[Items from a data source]

####################

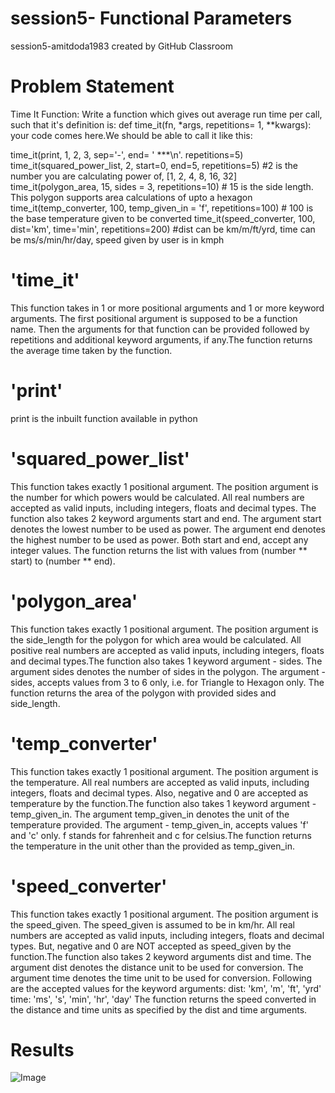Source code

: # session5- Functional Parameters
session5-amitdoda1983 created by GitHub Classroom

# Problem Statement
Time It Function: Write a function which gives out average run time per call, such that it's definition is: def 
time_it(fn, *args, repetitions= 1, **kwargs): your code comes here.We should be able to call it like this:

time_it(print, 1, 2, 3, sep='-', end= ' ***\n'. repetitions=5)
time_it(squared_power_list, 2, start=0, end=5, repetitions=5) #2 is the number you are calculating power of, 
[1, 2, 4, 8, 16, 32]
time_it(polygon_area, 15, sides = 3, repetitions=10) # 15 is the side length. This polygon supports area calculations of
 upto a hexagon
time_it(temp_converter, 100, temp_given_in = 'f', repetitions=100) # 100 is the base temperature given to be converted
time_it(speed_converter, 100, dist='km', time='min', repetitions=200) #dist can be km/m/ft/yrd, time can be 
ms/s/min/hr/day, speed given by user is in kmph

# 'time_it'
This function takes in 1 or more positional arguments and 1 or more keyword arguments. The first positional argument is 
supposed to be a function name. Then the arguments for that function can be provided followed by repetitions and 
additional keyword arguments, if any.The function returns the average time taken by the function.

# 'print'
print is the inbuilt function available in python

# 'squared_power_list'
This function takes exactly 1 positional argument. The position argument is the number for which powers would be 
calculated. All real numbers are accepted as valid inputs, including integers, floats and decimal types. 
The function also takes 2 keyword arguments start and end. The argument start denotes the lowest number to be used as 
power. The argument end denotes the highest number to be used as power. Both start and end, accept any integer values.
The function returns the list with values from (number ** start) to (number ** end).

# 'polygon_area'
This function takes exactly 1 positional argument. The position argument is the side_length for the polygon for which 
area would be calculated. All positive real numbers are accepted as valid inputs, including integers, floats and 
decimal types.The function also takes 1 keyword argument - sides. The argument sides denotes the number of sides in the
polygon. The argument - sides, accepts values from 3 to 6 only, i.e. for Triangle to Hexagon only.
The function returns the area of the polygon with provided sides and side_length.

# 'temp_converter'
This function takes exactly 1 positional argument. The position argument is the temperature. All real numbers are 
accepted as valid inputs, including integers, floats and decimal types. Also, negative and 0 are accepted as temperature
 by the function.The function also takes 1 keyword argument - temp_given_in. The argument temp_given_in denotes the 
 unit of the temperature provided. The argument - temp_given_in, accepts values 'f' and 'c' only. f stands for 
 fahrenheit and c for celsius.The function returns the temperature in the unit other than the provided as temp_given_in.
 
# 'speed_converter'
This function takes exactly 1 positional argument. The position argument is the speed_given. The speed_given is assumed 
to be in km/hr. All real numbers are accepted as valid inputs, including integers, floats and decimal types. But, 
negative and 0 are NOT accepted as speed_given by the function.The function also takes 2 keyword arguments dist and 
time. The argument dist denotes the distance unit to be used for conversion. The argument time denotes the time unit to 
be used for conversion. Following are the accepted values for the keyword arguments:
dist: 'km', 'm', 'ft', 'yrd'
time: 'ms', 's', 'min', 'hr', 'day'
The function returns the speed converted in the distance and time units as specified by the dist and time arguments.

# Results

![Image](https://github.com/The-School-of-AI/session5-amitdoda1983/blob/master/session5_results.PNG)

####################

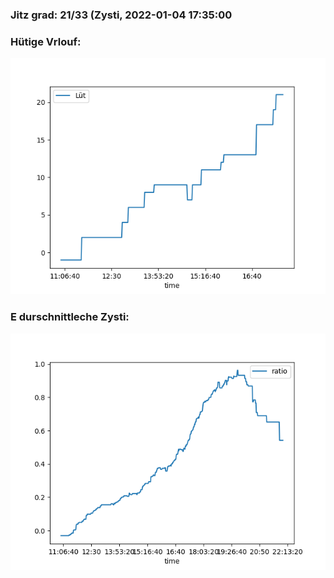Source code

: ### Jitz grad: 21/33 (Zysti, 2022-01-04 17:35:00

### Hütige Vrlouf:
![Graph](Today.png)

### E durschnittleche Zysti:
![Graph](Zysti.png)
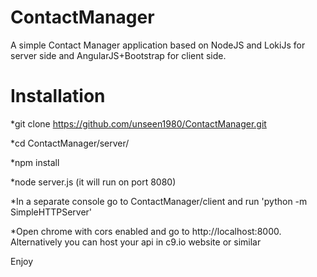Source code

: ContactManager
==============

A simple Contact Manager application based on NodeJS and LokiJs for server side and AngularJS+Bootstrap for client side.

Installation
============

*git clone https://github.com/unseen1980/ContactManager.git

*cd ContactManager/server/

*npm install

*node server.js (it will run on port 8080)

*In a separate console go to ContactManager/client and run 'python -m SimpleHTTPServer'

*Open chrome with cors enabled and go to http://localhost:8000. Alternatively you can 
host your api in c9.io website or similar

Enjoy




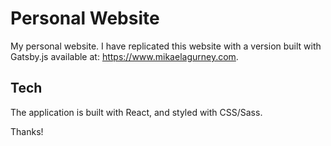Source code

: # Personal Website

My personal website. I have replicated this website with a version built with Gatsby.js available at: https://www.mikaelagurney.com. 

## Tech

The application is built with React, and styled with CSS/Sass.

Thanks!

####################

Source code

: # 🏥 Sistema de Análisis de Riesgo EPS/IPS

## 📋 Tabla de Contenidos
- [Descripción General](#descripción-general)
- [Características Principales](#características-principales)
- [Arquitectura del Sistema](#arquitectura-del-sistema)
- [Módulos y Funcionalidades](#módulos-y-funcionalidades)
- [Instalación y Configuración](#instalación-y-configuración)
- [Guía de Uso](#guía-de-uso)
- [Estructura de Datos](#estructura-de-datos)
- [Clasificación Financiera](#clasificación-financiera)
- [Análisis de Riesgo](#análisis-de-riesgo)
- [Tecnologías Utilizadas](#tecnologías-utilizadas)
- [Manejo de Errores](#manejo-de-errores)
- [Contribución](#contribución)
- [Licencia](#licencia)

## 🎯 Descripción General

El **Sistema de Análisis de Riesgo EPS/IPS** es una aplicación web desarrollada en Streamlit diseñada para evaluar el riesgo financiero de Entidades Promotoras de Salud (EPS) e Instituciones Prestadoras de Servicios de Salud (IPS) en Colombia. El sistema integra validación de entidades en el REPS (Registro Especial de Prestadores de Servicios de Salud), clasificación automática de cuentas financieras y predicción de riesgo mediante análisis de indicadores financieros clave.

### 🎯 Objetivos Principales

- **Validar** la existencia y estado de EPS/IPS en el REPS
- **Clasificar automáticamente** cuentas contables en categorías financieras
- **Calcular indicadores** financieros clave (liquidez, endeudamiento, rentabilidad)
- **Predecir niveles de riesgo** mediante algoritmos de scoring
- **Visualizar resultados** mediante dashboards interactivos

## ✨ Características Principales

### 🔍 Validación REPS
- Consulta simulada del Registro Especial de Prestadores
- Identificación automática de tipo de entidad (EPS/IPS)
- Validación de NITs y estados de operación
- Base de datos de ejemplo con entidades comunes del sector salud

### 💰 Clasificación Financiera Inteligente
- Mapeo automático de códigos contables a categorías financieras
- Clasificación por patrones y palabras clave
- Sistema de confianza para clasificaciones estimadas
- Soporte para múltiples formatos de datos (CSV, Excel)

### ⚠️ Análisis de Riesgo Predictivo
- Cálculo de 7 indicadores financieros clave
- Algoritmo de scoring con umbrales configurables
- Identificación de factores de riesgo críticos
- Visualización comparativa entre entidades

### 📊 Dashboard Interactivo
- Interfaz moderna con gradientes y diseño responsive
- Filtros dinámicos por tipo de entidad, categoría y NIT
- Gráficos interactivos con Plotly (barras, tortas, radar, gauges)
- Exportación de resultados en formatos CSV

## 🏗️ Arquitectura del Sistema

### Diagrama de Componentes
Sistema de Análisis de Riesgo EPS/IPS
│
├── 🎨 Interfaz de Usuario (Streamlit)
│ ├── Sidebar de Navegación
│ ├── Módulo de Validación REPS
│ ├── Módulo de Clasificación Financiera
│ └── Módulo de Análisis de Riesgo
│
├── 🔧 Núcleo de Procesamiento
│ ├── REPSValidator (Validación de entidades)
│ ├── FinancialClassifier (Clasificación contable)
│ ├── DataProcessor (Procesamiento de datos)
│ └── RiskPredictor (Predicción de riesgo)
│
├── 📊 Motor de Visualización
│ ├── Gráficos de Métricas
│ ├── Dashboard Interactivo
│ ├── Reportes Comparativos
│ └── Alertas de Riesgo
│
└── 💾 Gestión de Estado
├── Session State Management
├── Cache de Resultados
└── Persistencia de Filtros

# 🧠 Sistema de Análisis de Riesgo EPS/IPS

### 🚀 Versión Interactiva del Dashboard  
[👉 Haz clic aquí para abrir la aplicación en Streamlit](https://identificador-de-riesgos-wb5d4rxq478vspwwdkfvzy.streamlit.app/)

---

####################

### Task requirements
Which lines hold the word "provided"? Return all of them from the records above.

### Result of this exercise
supposed to be a function name. Then the arguments for that function can be provided followed by repetitions and 
The function returns the area of the polygon with provided sides and side_length.
 unit of the temperature provided. The argument - temp_given_in, accepts values 'f' and 'c' only. f stands for 
 fahrenheit and c for celsius.The function returns the temperature in the unit other than the provided as temp_given_in.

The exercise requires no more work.